As part of the deal, 11 Cadbury products - such as Cadbury Fingers - which Burton's produce under license, will be sold at more than half of Loblaw's Canadian outlets early this year.
Burton's said that the deal will build on the successful sale of Cadbury's seasonal range in Canada over Christmas.
Steve Newiss, ceo at Burton's Biscuit Company said: “The Canadian market presents a significant opportunity for the business to bring much-loved British products abroad.
“Further expanding our international footprint is a core pillar of our growth strategy.”
Newiss added that he believed the “cultural links” between countries meant that the products would appeal to Canadian consumers.
Last year, the firm secured distribution deals in Russia to sell its Wagon Wheels biscuits in Moscow and St Petersburg.
The firm also signed a deal with international retailer Walmart in August for the distribution of Cadbury Mini Fingers to 2,500 stores across North and South America.
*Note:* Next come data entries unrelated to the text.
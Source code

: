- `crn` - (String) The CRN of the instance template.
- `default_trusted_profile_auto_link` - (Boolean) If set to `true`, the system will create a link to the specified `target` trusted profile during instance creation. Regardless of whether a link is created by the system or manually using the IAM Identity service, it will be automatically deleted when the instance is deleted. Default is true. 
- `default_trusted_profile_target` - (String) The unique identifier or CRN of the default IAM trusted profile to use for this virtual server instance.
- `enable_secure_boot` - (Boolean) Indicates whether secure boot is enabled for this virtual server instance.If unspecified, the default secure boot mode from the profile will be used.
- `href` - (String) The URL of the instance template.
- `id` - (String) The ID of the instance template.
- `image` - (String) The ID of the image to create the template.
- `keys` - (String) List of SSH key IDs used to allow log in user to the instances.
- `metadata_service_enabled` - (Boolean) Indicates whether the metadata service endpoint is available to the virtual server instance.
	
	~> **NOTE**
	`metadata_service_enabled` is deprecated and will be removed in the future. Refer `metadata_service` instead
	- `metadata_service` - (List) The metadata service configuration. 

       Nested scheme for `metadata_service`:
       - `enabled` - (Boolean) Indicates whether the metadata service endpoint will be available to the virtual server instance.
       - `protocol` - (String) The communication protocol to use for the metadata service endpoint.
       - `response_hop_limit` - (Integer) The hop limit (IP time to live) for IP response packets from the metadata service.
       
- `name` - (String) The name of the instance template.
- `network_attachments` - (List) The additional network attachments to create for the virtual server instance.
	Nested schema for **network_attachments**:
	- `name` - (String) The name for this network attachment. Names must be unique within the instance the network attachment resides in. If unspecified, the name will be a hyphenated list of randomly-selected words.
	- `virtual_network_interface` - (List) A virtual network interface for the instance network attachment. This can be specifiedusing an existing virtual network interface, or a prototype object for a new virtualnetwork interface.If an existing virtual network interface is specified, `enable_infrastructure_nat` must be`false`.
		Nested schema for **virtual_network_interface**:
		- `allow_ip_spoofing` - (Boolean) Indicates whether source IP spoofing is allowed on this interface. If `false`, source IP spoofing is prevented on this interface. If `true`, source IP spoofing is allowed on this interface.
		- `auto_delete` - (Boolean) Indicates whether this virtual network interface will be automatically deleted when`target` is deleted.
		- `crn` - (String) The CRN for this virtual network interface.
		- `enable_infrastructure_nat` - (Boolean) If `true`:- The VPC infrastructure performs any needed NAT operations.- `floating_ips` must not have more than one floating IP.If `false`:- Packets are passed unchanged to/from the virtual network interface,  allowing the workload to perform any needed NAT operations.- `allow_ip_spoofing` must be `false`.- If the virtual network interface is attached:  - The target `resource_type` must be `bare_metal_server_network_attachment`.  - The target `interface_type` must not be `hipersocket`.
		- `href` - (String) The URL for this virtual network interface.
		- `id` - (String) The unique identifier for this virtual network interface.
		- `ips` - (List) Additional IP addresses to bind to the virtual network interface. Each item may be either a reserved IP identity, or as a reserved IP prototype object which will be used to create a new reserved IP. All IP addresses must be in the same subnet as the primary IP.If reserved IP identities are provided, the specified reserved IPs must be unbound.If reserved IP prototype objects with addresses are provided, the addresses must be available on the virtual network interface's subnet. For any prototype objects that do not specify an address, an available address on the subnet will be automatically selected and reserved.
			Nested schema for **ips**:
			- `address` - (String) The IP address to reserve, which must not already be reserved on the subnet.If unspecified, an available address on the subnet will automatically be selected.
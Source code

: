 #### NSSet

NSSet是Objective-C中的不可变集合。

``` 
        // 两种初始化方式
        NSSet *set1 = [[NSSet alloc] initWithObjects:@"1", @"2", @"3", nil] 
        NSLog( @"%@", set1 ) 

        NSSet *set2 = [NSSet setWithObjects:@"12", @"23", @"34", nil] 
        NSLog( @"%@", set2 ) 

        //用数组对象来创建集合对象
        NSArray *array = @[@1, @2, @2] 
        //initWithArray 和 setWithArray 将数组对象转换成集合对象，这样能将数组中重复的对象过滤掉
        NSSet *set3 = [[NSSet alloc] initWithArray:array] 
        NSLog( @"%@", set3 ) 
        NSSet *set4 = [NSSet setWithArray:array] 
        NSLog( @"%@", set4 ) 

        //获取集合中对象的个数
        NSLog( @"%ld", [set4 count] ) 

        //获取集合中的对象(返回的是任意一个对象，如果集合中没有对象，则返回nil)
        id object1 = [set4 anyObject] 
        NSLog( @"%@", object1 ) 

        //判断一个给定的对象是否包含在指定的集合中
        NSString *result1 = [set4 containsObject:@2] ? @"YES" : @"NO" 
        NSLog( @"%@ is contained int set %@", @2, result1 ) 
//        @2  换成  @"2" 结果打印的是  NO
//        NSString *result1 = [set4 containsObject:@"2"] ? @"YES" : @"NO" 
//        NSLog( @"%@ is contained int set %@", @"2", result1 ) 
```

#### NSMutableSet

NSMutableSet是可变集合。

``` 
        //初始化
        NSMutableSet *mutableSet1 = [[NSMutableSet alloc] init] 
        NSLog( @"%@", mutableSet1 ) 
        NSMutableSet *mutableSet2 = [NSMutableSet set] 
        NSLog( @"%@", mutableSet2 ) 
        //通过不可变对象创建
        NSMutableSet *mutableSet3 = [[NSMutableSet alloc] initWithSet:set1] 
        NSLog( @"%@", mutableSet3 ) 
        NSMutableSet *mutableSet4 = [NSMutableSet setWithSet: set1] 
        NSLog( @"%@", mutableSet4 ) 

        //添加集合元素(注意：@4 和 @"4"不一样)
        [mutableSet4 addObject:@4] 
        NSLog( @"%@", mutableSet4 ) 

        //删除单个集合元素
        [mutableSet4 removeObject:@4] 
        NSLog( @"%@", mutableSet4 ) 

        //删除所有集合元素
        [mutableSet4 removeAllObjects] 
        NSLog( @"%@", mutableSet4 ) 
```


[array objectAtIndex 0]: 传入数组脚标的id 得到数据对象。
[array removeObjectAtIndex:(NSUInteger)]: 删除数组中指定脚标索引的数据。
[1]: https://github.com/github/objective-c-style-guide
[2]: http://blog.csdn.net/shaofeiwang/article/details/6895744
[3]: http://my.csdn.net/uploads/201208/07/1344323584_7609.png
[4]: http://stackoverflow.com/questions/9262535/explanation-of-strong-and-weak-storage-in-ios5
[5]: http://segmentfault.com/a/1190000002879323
Burton's holds the number two positions behind United Biscuits in its core markets of the UK, the Netherlands, France, Belgium and Ireland. The firm reported a 3% rise in sales last year to £322.1M.
Meanwhile, in November 2011 the firm revealed its in would undergo a rebranding campaign that saw the firm change from Burton's Foods to Burton's Biscuit Company.
On the heels
Mintel food and drink analyst, Amy Lloyd said that the move put Burton's Biscuits “on the heels” of rival biscuit firm United Biscuits.
A report by Mintel predicted that sales of biscuits, cookies, and crackers were expected to reach £2.3bn at the end of last year, a 2.7% rise on the previous year.
The report also said that the biscuit market was threatened by rising commodity costs and an inability to appeal to younger consumers.